- [Problem description] Search term "qquad": please copy every line of the records below that contains it.

[Records to process — start]

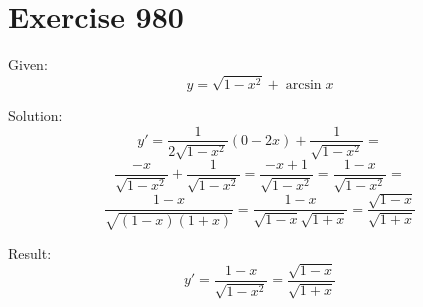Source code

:\documentclass[a4paper, 10pt]{scrartcl}
\begin{document}
\section{Exercise 980}

Given:
\[
y = \sqrt{1 - x^{2}} + \arcsin{x}
\]

Solution:
\[
y' = \frac{1}{2\sqrt{1 - x^{2}}}(0 - 2x) + \frac{1}{\sqrt{1 - x^{2}}} =
\]
\[
\frac{-x}{\sqrt{1 - x^{2}}} + \frac{1}{\sqrt{1 - x^{2}}} = \frac{-x + 1}{\sqrt{1 - x^{2}}} = \frac{1 - x}{\sqrt{1 - x^{2}}} =
\]
\[
\frac{1 - x}{\sqrt{(1 - x)(1 + x)}} = \frac{1 - x}{\sqrt{1 - x}\sqrt{1 + x}} = \frac{\sqrt{1 - x}}{\sqrt{1 + x}}
\]

Result:
\[
y' = \frac{1 - x}{\sqrt{1 - x^{2}}} = \frac{\sqrt{1 - x}}{\sqrt{1 + x}}
\]
\end{document}
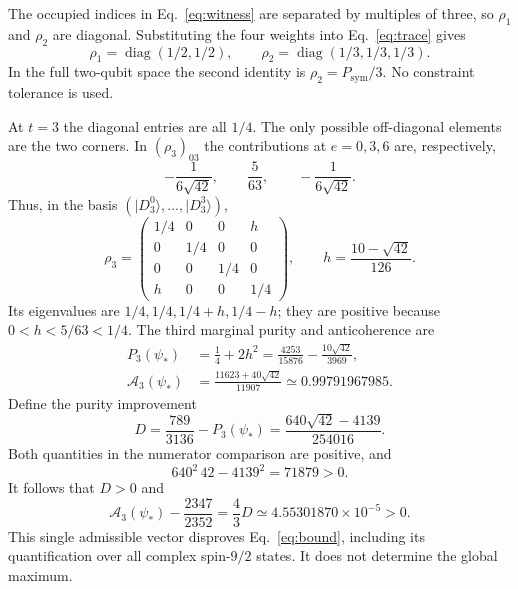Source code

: \documentclass[aps,pra,reprint,onecolumn,notitlepage,longbibliography]{revtex4-2}
\newcommand{\ket}[1]{\lvert #1\rangle}
\newcommand{\A}{\mathcal A}
\begin{document}
The occupied indices in Eq.~\eqref{eq:witness} are separated by multiples of three, so $\rho_1$ and $\rho_2$ are diagonal. Substituting the four weights into Eq.~\eqref{eq:trace} gives
\begin{equation}
 \rho_1=\operatorname{diag}(1/2,1/2),\qquad
 \rho_2=\operatorname{diag}(1/3,1/3,1/3).
 \label{eq:feasible}
\end{equation}
In the full two-qubit space the second identity is $\rho_2=P_{\mathrm{sym}}/3$. No constraint tolerance is used.

At $t=3$ the diagonal entries are all $1/4$. The only possible off-diagonal elements are the two corners. In $(\rho_3)_{03}$ the contributions at $e=0,3,6$ are, respectively,
\begin{equation}
 -\frac1{6\sqrt{42}},\qquad \frac5{63},\qquad
 -\frac1{6\sqrt{42}}.
 \label{eq:interference}
\end{equation}
Thus, in the basis $(\ket{D_3^0},\ldots,\ket{D_3^3})$,
\begin{equation}
 \rho_3=
 \begin{pmatrix}
  1/4&0&0&h\\
  0&1/4&0&0\\
  0&0&1/4&0\\
  h&0&0&1/4
 \end{pmatrix},\qquad
 h=\frac{10-\sqrt{42}}{126}.
 \label{eq:rho3}
\end{equation}
Its eigenvalues are $1/4,1/4,1/4+h,1/4-h$; they are positive because $0<h<5/63<1/4$. The third marginal purity and anticoherence are
\begin{align}
 P_3(\psi_*)&=\frac14+2h^2
     =\frac{4253}{15876}-\frac{10\sqrt{42}}{3969},
     \label{eq:p3}\\
 \A_3(\psi_*)&=\frac{11623+40\sqrt{42}}{11907}
       \simeq0.99791967985.
     \label{eq:a3}
\end{align}
Define the purity improvement
\begin{equation}
 D=\frac{789}{3136}-P_3(\psi_*)
   =\frac{640\sqrt{42}-4139}{254016}.
 \label{eq:gap}
\end{equation}
Both quantities in the numerator comparison are positive, and
\begin{equation}
 640^2\,42-4139^2=71879>0.
 \label{eq:integer}
\end{equation}
It follows that $D>0$ and
\begin{equation}
 \A_3(\psi_*)-\frac{2347}{2352}=\frac43D
    \simeq4.55301870\times10^{-5}>0.
 \label{eq:strict}
\end{equation}
This single admissible vector disproves Eq.~\eqref{eq:bound}, including its quantification over all complex spin-$9/2$ states. It does not determine the global maximum.
\end{document}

[Records to process — finish]

- [Result of the exercise]
 \rho_1=\operatorname{diag}(1/2,1/2),\qquad
 -\frac1{6\sqrt{42}},\qquad \frac5{63},\qquad
 \end{pmatrix},\qquad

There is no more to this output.